* [Record excerpts]:

________

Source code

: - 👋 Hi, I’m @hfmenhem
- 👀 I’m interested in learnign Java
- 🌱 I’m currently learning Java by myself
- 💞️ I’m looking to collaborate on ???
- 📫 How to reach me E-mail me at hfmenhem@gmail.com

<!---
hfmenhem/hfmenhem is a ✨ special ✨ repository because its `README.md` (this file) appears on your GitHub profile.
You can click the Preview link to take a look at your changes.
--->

________

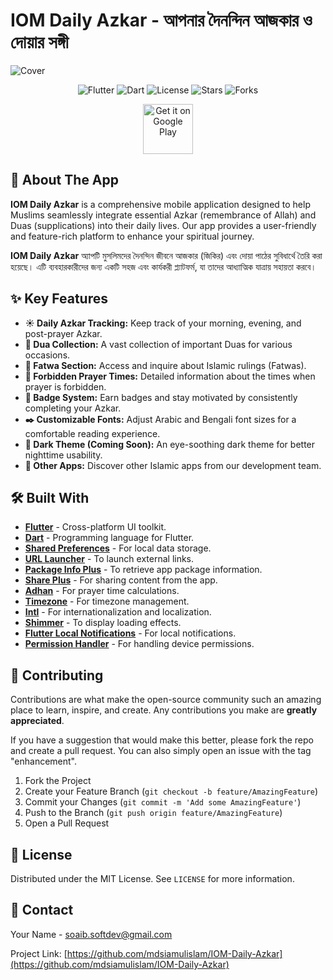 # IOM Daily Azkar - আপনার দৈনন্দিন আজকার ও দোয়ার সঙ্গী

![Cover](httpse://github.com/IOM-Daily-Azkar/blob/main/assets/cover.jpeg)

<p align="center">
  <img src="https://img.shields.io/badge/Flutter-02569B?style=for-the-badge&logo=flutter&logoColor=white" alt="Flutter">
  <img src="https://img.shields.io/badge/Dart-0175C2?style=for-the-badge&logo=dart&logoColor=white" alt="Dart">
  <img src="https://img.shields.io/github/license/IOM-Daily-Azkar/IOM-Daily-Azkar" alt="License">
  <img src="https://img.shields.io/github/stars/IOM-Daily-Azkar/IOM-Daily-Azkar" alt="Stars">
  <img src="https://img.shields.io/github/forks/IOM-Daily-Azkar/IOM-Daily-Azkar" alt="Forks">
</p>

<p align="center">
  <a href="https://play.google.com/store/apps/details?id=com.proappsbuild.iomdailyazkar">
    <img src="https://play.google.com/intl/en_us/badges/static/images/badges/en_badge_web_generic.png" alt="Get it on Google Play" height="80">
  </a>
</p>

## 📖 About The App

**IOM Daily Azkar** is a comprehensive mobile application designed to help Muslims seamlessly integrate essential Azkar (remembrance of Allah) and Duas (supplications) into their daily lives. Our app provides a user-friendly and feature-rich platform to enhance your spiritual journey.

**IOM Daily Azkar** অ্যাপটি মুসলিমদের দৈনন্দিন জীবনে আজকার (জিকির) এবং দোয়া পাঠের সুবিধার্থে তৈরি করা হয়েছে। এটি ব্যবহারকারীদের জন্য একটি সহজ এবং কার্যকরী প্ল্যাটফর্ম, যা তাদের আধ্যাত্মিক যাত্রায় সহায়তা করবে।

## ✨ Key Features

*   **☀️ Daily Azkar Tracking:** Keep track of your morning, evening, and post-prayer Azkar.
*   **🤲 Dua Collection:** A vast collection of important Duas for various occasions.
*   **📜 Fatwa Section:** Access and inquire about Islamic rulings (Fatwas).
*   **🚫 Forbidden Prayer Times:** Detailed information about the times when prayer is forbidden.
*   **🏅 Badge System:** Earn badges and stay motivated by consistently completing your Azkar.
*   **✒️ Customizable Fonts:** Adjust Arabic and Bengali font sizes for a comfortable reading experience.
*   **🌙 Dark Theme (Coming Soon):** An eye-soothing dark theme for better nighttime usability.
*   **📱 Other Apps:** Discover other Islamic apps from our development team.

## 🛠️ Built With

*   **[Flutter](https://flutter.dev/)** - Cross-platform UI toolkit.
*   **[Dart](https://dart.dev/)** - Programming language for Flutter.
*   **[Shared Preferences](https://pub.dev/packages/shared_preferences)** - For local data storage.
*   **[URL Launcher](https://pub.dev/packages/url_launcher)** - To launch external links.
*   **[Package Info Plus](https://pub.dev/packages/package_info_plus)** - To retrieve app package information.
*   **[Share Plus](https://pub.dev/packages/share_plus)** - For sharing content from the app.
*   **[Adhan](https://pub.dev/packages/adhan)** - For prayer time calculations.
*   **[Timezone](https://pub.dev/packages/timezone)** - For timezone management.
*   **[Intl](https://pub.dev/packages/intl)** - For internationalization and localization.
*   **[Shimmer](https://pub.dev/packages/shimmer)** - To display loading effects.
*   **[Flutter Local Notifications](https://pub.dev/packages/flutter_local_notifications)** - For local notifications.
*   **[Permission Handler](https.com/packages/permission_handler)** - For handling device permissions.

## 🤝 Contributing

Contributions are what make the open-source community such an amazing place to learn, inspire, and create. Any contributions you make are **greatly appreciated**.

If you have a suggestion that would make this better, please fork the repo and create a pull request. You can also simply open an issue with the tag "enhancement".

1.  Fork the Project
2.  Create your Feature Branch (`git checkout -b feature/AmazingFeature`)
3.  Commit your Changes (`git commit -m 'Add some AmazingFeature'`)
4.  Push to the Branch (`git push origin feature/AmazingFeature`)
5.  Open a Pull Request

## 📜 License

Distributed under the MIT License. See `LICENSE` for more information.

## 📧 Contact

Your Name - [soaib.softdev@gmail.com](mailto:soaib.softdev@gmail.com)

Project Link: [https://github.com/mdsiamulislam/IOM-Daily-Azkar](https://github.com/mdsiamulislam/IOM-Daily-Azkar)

________

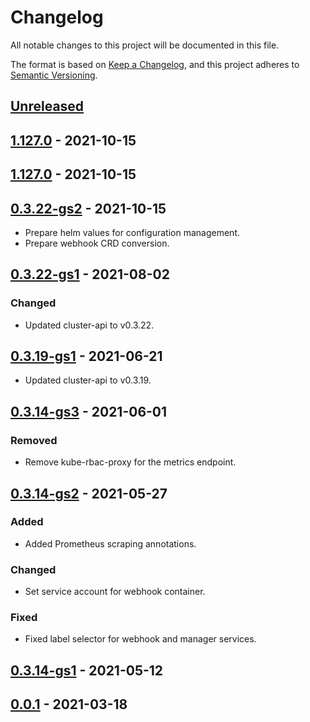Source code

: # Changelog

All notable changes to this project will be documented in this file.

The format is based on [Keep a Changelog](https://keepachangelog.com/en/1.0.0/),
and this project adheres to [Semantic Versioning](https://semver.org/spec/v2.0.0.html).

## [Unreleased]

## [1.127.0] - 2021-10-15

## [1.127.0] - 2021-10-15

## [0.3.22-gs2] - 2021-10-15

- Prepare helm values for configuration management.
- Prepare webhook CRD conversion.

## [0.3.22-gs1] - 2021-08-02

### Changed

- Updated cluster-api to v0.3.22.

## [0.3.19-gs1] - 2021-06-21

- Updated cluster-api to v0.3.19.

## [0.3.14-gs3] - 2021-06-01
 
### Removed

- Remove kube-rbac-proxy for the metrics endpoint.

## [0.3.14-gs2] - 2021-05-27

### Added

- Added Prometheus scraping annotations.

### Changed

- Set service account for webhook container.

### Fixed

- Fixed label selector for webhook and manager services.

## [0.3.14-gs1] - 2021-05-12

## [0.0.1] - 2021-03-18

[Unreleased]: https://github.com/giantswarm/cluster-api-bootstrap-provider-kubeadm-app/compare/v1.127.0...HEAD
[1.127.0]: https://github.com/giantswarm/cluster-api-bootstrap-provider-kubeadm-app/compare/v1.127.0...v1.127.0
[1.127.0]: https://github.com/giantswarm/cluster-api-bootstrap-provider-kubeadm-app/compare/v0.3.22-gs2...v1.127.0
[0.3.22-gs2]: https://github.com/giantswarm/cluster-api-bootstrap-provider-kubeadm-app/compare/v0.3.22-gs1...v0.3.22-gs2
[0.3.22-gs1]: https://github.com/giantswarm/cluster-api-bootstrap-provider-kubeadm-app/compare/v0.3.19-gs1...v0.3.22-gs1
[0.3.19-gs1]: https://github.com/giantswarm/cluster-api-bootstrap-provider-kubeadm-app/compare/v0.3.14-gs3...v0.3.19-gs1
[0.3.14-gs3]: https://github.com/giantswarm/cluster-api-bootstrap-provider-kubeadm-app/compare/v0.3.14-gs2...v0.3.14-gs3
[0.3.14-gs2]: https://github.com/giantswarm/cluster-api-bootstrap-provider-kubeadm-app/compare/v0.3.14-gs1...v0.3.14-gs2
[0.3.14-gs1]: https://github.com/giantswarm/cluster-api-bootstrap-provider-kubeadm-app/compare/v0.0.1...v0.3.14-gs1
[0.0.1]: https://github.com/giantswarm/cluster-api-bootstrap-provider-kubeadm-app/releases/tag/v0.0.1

________

Go through the lines above. Select every one that has the string "Changelog".

* [Expected output]:
: # Changelog
The format is based on [Keep a Changelog](https://keepachangelog.com/en/1.0.0/),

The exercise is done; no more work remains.